• What to do
Find every line in the records below that holds the word "script", and copy it out.

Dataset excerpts

• • • • • • •

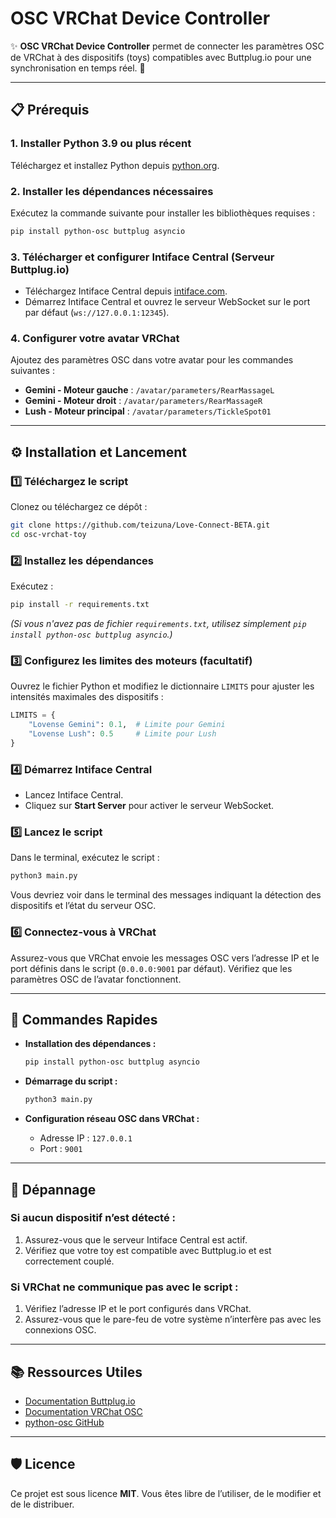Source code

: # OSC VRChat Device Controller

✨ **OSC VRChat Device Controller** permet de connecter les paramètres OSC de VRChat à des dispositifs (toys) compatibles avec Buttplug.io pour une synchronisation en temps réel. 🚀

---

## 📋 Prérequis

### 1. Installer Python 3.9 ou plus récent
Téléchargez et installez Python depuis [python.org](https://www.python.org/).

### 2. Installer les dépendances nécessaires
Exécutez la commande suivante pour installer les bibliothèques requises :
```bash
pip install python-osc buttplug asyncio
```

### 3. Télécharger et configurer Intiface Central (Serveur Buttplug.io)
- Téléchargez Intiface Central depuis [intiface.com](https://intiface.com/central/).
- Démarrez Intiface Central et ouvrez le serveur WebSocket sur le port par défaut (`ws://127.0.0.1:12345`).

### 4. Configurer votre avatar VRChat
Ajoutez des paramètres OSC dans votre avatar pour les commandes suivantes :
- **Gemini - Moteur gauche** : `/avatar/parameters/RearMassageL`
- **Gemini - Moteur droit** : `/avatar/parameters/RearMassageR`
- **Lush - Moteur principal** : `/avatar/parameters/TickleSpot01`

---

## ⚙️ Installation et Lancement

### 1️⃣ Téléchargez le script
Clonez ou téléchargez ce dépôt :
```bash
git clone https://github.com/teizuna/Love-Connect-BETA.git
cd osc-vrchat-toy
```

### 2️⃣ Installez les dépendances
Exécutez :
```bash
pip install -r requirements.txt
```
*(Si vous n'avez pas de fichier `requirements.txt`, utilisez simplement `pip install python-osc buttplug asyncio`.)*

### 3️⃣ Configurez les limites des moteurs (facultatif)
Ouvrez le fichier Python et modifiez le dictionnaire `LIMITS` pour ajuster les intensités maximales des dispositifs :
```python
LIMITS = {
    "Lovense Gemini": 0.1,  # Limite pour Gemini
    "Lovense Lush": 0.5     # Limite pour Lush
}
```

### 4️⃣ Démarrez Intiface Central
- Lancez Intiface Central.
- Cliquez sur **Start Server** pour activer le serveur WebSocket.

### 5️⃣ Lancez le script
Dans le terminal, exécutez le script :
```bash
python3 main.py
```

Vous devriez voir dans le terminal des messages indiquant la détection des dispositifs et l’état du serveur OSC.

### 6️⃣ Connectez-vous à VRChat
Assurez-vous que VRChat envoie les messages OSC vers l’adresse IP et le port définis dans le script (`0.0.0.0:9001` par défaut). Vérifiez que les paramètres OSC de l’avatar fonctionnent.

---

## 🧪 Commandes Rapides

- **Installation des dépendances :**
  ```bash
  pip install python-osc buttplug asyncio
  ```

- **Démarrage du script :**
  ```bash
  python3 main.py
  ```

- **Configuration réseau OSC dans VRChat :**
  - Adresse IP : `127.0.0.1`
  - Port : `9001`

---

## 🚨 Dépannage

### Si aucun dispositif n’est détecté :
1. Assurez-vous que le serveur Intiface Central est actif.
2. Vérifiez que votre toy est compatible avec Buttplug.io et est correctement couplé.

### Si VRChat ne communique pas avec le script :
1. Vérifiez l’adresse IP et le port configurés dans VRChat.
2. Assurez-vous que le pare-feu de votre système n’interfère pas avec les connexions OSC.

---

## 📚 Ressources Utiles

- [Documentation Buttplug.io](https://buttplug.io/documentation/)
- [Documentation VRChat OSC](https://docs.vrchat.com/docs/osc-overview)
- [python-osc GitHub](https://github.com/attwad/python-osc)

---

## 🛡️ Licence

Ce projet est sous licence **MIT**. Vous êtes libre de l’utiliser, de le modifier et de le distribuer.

• • • • • • •

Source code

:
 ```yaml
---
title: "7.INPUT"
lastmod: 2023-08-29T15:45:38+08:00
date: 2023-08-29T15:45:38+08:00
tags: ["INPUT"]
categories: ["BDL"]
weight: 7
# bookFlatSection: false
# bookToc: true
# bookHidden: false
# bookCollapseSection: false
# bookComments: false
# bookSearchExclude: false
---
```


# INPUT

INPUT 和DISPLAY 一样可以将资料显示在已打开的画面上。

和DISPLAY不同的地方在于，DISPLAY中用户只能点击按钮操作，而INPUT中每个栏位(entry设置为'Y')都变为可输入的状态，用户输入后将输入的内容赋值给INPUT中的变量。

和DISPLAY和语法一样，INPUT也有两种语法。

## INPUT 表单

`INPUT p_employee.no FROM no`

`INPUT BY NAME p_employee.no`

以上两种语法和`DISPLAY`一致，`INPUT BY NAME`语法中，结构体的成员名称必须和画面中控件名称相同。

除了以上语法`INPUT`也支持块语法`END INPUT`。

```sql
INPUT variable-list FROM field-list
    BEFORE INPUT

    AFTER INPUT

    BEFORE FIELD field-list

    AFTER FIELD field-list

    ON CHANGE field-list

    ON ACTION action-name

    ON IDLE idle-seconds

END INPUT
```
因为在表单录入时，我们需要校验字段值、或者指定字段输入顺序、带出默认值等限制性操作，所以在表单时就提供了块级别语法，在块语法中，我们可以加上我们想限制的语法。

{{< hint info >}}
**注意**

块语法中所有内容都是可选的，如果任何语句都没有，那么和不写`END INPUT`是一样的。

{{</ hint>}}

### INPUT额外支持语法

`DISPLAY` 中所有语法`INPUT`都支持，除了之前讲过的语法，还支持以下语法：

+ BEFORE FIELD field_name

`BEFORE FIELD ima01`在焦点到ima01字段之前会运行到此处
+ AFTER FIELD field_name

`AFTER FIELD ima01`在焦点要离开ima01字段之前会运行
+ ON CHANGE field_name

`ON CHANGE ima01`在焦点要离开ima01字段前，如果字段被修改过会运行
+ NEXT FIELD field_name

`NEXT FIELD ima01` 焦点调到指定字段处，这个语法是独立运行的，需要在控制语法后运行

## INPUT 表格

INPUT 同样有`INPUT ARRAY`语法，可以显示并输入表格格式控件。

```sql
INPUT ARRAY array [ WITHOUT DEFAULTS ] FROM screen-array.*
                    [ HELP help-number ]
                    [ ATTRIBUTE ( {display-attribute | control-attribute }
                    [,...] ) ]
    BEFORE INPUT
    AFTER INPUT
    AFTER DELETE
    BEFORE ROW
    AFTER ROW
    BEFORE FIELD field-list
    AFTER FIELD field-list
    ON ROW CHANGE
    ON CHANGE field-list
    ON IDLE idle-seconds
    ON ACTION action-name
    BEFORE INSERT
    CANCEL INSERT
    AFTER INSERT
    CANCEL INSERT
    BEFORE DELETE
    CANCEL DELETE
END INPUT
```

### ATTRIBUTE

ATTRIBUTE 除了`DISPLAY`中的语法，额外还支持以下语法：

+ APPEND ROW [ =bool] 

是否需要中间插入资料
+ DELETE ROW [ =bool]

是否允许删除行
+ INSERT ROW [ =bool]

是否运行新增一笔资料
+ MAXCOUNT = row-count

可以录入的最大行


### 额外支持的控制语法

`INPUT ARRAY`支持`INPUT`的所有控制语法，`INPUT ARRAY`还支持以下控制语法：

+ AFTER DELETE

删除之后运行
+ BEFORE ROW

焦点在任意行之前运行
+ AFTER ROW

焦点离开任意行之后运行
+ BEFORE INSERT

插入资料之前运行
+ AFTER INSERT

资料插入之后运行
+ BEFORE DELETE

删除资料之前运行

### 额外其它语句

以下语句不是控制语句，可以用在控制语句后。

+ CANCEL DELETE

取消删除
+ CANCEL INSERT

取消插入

• • • • • • •

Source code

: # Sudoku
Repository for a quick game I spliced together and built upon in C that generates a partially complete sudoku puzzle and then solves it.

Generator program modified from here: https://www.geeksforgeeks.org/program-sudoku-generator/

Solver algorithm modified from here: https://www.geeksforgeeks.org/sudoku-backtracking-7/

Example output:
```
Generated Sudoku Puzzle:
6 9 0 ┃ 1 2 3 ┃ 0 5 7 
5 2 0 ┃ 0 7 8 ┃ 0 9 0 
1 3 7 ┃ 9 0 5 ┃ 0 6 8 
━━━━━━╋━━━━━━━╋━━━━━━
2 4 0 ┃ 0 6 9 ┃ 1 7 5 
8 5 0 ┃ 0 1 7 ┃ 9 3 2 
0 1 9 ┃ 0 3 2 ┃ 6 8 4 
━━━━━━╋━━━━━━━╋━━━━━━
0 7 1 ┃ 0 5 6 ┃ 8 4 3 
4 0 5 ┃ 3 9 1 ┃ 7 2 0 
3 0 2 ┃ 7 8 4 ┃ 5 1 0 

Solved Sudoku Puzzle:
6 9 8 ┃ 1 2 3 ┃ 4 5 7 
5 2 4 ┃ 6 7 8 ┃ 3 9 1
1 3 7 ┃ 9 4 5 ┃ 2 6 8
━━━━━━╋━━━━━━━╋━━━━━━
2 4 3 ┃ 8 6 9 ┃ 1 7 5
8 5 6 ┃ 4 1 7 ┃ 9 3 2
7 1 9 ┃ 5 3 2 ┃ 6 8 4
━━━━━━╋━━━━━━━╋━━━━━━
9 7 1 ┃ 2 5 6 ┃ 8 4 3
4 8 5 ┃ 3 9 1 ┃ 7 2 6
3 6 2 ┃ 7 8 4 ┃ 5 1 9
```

• • • • • • •

• Written solution
### 1️⃣ Téléchargez le script
### 5️⃣ Lancez le script
Dans le terminal, exécutez le script :
Assurez-vous que VRChat envoie les messages OSC vers l’adresse IP et le port définis dans le script (`0.0.0.0:9001` par défaut). Vérifiez que les paramètres OSC de l’avatar fonctionnent.
- **Démarrage du script :**
### Si VRChat ne communique pas avec le script :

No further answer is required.